Injuries to the spinal cord by physiotherapists
spinal cord injury (SCI) is a rare but very serious General from an incident at high speed, but can also be caused by tumors, infections and loss of blood supply to the spinal cord. It occurs mainly in young people who undertake riskier activities, but may present at any age, with accidents most common cause road. SCI needs intensive management and a skilled multidisciplinary team to achieve the best results of the independence for the patient. Injuries resulting from this condition are known as paraplegia or quadriplegia.
The initial medical assessment is carried to determine the respiratory status of the patient and dealing with another injury likely multiple. Once the patient is stabilized, the doctors try to find the level of the spine where the damage occurred, an important fact because it is closely linked to medical management and therapy. A low lumbar fractures have no effect on the arms or the ability to breathe so that the patient has a good trunk and arm strength and aerobic capacity develop autonomy. Cervical and thoracic lesions infected upper respiratory capacity of the patient and arm function limit, making it much more difficult rehabilitation.
Evaluation of the patient's respiratory status is the primary concern of the physiotherapist, often in the intensive care unit. The physiotherapist will try to encourage the patient to develop their lungs, breathing deeply and coughing all secretions clear up the chest. Paralysis of the lower trunk can reduce the propulsive force and hence the effectiveness cough, a process that allows the physiotherapist in stabilizing the lower abdomen during attempts to cough. Suction may be necessary in cases severe cough and can be enhanced by using a cough assist machine.
Once the emergency treatment was provided and the state patient's health is stable, they can be transferred to a wing. Spinal surgery may be performed using internal fixation and bone graft to stabilize the fractured spine segments. Once the segments are stable, the patient can start rehabilitation sooner without waiting for the cure fractures of the spine which can take up to 12 weeks. Physiotherapists opinion respiratory adaptation of the patient, teaching the amplitude motion and strengthening exercises for the affected parties and to areas paralyzed by passive mobilization of movement several times a day to maintain lines joint.
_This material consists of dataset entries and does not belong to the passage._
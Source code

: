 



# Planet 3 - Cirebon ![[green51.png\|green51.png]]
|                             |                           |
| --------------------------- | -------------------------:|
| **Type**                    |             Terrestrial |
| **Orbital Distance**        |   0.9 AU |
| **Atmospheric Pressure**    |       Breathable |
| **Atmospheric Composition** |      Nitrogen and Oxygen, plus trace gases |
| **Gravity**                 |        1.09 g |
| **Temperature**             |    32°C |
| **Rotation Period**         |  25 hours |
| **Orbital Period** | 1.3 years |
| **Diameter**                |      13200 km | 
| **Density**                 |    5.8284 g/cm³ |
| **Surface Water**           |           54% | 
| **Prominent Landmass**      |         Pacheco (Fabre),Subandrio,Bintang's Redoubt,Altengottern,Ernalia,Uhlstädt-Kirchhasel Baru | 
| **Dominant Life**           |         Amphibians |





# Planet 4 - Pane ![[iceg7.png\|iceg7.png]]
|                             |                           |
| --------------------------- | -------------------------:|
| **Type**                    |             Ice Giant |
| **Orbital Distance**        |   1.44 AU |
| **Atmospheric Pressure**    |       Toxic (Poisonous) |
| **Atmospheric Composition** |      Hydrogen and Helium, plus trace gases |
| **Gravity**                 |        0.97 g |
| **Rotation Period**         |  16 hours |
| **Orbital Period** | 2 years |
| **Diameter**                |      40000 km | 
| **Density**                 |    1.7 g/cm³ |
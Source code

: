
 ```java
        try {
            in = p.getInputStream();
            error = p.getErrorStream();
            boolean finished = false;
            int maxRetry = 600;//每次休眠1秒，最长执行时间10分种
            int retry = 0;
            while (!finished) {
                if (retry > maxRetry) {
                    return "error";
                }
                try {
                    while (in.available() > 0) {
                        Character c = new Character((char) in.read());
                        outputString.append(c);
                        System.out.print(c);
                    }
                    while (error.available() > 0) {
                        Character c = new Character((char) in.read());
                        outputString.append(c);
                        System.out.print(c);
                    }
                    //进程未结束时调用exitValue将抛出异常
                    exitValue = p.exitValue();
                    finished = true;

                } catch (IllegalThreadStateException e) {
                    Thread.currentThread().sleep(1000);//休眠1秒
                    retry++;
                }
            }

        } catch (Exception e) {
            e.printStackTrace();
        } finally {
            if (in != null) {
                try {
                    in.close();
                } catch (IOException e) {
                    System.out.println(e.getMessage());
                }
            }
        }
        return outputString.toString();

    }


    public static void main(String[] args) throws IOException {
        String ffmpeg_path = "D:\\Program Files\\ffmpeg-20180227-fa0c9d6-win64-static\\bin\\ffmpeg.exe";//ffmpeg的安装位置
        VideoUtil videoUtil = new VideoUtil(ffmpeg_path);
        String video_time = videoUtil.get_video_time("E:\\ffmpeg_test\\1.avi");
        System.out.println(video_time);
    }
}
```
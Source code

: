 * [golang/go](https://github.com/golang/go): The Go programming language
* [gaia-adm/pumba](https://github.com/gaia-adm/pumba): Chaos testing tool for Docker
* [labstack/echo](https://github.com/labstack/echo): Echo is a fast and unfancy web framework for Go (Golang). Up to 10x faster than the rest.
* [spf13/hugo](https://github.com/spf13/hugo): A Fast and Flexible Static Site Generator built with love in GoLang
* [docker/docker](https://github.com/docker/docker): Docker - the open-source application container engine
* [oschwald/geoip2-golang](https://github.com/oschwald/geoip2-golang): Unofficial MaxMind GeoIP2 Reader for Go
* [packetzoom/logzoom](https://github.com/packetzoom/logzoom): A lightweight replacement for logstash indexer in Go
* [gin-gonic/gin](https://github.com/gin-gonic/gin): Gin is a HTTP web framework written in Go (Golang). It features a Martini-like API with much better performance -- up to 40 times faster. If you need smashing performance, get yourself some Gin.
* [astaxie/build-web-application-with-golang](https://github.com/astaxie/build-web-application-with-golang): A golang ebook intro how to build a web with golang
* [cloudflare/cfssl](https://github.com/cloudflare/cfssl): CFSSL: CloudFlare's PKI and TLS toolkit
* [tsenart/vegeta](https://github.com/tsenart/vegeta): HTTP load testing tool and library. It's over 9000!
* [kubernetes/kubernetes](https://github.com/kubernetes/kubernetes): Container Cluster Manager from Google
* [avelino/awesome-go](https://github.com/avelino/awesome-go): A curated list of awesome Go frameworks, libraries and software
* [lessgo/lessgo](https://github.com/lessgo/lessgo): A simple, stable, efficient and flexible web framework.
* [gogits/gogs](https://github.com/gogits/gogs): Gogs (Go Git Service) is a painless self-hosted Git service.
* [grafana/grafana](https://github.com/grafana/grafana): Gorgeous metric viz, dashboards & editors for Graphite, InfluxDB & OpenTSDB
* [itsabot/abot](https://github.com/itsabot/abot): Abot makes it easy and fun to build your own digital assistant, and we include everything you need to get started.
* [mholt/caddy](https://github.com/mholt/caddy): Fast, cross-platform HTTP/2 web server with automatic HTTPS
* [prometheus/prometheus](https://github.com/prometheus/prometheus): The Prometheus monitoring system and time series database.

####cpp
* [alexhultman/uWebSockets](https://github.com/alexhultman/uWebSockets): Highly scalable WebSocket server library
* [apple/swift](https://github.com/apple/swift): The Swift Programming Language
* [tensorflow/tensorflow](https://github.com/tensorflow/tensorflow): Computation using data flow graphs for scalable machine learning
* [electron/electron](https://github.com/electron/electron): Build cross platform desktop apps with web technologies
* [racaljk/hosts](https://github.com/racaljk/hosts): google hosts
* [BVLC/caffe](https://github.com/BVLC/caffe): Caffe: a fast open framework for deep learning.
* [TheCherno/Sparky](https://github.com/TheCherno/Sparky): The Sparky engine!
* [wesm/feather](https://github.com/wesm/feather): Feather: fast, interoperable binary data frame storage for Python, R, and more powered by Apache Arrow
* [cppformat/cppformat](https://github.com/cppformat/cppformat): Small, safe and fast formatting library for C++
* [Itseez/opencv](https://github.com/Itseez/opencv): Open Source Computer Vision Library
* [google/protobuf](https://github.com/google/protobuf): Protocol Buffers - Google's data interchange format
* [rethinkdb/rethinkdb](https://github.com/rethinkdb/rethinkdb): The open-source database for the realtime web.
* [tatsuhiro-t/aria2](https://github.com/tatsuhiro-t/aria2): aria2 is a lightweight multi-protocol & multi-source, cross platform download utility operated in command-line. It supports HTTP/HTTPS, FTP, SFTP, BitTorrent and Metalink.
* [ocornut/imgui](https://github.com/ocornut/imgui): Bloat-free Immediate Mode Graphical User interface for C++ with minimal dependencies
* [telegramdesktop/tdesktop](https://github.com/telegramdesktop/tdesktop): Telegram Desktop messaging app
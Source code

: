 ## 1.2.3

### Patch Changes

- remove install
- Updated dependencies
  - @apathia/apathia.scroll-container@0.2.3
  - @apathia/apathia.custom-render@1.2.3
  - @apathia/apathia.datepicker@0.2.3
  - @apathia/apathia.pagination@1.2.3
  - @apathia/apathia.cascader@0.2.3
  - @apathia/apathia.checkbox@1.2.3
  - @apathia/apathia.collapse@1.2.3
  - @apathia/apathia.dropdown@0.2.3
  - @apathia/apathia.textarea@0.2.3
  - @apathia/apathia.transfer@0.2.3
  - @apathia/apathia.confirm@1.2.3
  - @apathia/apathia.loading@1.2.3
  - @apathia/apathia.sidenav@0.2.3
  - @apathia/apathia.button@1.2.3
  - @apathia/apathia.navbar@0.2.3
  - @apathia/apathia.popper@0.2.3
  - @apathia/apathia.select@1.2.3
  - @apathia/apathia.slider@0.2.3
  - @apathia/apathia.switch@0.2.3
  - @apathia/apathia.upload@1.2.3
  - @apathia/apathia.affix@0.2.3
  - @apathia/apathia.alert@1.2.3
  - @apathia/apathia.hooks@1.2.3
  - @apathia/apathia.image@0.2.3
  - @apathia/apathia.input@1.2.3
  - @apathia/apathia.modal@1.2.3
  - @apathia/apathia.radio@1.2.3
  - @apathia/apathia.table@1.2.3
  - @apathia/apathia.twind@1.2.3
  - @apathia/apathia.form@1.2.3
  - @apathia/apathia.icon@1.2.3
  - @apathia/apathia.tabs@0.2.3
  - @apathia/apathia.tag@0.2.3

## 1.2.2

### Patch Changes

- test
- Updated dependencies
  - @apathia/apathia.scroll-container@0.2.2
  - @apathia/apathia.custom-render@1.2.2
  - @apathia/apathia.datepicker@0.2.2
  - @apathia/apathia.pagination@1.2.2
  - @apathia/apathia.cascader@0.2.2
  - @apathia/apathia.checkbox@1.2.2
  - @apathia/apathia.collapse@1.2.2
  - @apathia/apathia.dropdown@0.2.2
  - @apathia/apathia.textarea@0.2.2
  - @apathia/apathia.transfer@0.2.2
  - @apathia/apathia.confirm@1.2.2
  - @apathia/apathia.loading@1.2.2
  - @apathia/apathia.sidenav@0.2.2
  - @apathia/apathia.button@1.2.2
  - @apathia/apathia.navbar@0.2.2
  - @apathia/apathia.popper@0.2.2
The physiotherapist ensure proper patient positioning to protect the fracture site, to ensure good skin care and pressure prepare the patient to be able to adopt and maintain the posture that they will need to be independent. The physiotherapist place patient in the frog position, with hips flexed and abducted and the soles of feet together. This position is very important for the patient to be able to sit upright with good balance, managing the care of their feet, lean forward and move the legs and manage their care themselves bladder catheterising.
Positioning of the spinal cord injured patient is very important for the safety of the fracture site, for the care pressure of the skin and prepare the body of patients for the positions they will need to live as independently as possible. The position is a frog postures of the patient in place physiotherapist, with hips bent up knees and placed on its side so that the soles of feet touching. The patient will need this to manage their sitting balance to lean forward to move the legs, self-explore and learn their feet to put socks and manage the care of feet.
At that time, the patient learns trunk control in sitting position, transfers wheelchair stock and strengthening work, so at this stage, they should be systematically transferred to a unit specializing in spinal cord injury. Experienced advice from the multidisciplinary team on the many skills they need to learn is available here to help the highest level of independence. Many factors influence whether the patient can live a totally independent, including their age, other issues medical, family support, motivation and attitude and the level of the spine affected. Some people with higher lesions may need routine care from a pool of caregivers throughout the day.
About the Author
Jonathan Blood Smyth is a Superintendent of Physiotherapy at an NHS hospital in the South-West of the UK. He specialises in orthopaedic conditions and looking after joint replacements as well as managing chronic pain. Visit the website he edits if you are looking for physiotherapists in Hampshire.